What she says is true, I admit. I’ve not only had a plethora of IVs and drugs put into my body, I’ve swallowed homeopathics and herbal supplements, and been on a half-dozen special elimination diets drinking nothing but vegetable and protein smoothies for months. I’ve worked with complementary health experts to detox and rid my system of everything from parasite infections to candida overgrowth to mercury toxicity. Just in case it might make a difference. And it’s all helped. Here I still am. Walking. Breathing. Still alive.

But it’s a getting-by life.

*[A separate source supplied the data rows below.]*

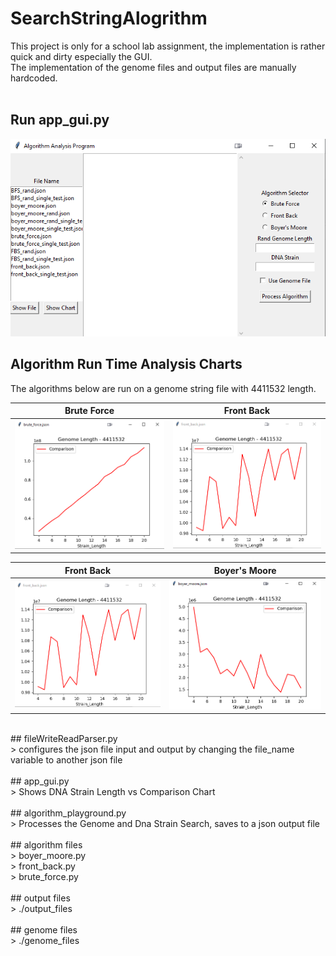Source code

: # SearchStringAlogrithm <br />
This project is only for a school lab assignment, the implementation is rather quick and dirty especially the GUI.
<br />
The implementation of the genome files and output files are manually hardcoded.<br />
<br />
## Run app_gui.py<br>
![main_gui](./images/gui_img.png)

## Algorithm Run Time Analysis Charts
The algorithms below are run on a genome string file with 4411532 length.

Brute Force             |  Front Back
:-------------------------:|:-------------------------:
![brute_force_chart](./images/brute_force_chart.png) | ![front_back_chart](./images/front_back_chart.png)

Front Back             |  Boyer's Moore
:-------------------------:|:-------------------------:
![front_back_chart](./images/front_back_chart.png) | ![boyer_moore_chart](./images/boyer_moore_chart.png)

<br>
## fileWriteReadParser.py
 <br>
> configures the json file input and output by changing the file_name variable to another json file
<br>
<br>
## app_gui.py
<br>
> Shows DNA Strain Length vs Comparison Chart
<br>
<br>
## algorithm_playground.py<br />
> Processes the Genome and Dna Strain Search, saves to a json output file
<br>
<br>
## algorithm files
<br>
> boyer_moore.py
<br>
> front_back.py
<br>
> brute_force.py
<br>
<br>
## output files
<br>
> ./output_files
<br>
<br>
## genome files
<br>
> ./genome_files
<br>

A long way from where I might have hoped to be as a working, married, grown-up woman raising two children in what should be my most productive decades.

She drums her fingers again, her smooth brown eyes smiling. I sense she’s excited—though I’m not sure why. “I know you know nearly everything there is to know about the immune system,” she says. She is familiar with my last book, she says. “But what you really need to translate for people—those for whom Western medicine has done all it can—is this: all the science is pointing to the fact that your brain is your last best cure.”